Journal Article
The implications of changing education distributions for life expectancy gradients
Social Science and Medicine, 272:113712, 1–11 (2021)
Abstract
Recent research has proposed that shifting education distributions across cohorts are influencing estimates of educational gradients in mortality. We use data from the United States and Finland covering four decades to explore this assertion. We base our analysis around our new finding: a negative logarithmic relationship between relative education and relative mortality. This relationship holds across multiple age groups, both sexes, two very different countries, and time periods spanning four decades. The inequality parameters from this model indicate increasing relative mortality differentials over time. We use these findings to develop a method that allows us to compute life expectancy for any given segment of the education distribution (e.g., education quintiles). We apply this method to Finnish and American data to compute life expectancy gradients that are adjusted for changes in the education distribution. In Finland, these distribution-adjusted education differentials in life expectancy between the top and bottom education quintiles have increased by two years for men, and remained stable for women between 1971 and 2010. Similar distribution-adjusted estimates for the U.S. suggest that educational disparities in life expectancy increased by 3.3 years for non-Hispanic white men and 3.0 years for non-Hispanic white women between the 1980s and 2000s.
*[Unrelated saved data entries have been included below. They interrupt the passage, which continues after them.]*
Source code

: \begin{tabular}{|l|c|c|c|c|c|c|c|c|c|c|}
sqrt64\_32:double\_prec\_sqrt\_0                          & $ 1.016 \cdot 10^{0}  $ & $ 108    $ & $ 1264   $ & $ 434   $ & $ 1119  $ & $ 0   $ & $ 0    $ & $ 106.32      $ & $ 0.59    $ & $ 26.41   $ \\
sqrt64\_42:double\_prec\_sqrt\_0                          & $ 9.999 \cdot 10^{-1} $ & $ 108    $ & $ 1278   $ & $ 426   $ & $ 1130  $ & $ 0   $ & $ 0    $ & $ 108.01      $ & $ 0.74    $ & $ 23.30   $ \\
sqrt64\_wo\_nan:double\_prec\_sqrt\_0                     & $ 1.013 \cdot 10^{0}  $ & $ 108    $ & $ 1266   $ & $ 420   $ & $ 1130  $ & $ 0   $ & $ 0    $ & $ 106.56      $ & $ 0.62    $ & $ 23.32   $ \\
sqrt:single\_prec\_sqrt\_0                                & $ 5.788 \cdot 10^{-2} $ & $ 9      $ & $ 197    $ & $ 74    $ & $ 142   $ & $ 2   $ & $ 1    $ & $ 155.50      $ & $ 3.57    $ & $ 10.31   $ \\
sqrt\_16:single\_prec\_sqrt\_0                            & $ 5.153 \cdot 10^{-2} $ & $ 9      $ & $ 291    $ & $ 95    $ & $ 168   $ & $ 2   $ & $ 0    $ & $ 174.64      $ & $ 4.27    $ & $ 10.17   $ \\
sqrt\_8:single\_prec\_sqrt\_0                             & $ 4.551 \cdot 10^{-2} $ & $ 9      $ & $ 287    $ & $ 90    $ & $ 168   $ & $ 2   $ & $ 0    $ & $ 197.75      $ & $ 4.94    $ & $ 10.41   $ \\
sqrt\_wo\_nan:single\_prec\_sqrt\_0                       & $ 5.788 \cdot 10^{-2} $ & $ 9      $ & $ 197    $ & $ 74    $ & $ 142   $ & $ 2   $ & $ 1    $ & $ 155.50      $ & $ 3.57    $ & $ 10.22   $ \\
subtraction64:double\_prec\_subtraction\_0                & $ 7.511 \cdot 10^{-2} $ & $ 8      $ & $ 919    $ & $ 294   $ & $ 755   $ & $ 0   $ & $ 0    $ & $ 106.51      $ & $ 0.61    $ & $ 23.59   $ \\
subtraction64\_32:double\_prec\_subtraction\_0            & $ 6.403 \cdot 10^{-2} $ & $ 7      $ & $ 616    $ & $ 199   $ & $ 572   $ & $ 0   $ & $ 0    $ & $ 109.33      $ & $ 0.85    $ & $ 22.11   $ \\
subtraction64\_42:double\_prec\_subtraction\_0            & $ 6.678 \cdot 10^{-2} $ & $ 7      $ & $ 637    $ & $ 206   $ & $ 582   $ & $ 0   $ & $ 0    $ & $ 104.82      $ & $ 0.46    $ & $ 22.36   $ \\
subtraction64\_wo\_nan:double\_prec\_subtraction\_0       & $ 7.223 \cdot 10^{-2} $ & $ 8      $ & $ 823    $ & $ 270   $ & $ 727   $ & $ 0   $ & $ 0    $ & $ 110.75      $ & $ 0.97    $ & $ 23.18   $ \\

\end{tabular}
For men and women, respectively, these differentials between the top and bottom education quintiles are smaller than the differentials between the top and bottom education categories by 18% and 39% in the U.S. and by 39% and 100% in Finland. Had the relative inequality parameters of mortality governing the Finnish and U.S. populations remained constant at their earliest period values, the difference in life expectancy between the top and bottom education quintiles would – because of overall mortality reductions – have declined moderately. The findings suggest that educational expansion may bias estimates of trends in educational differences in life expectancy upwards.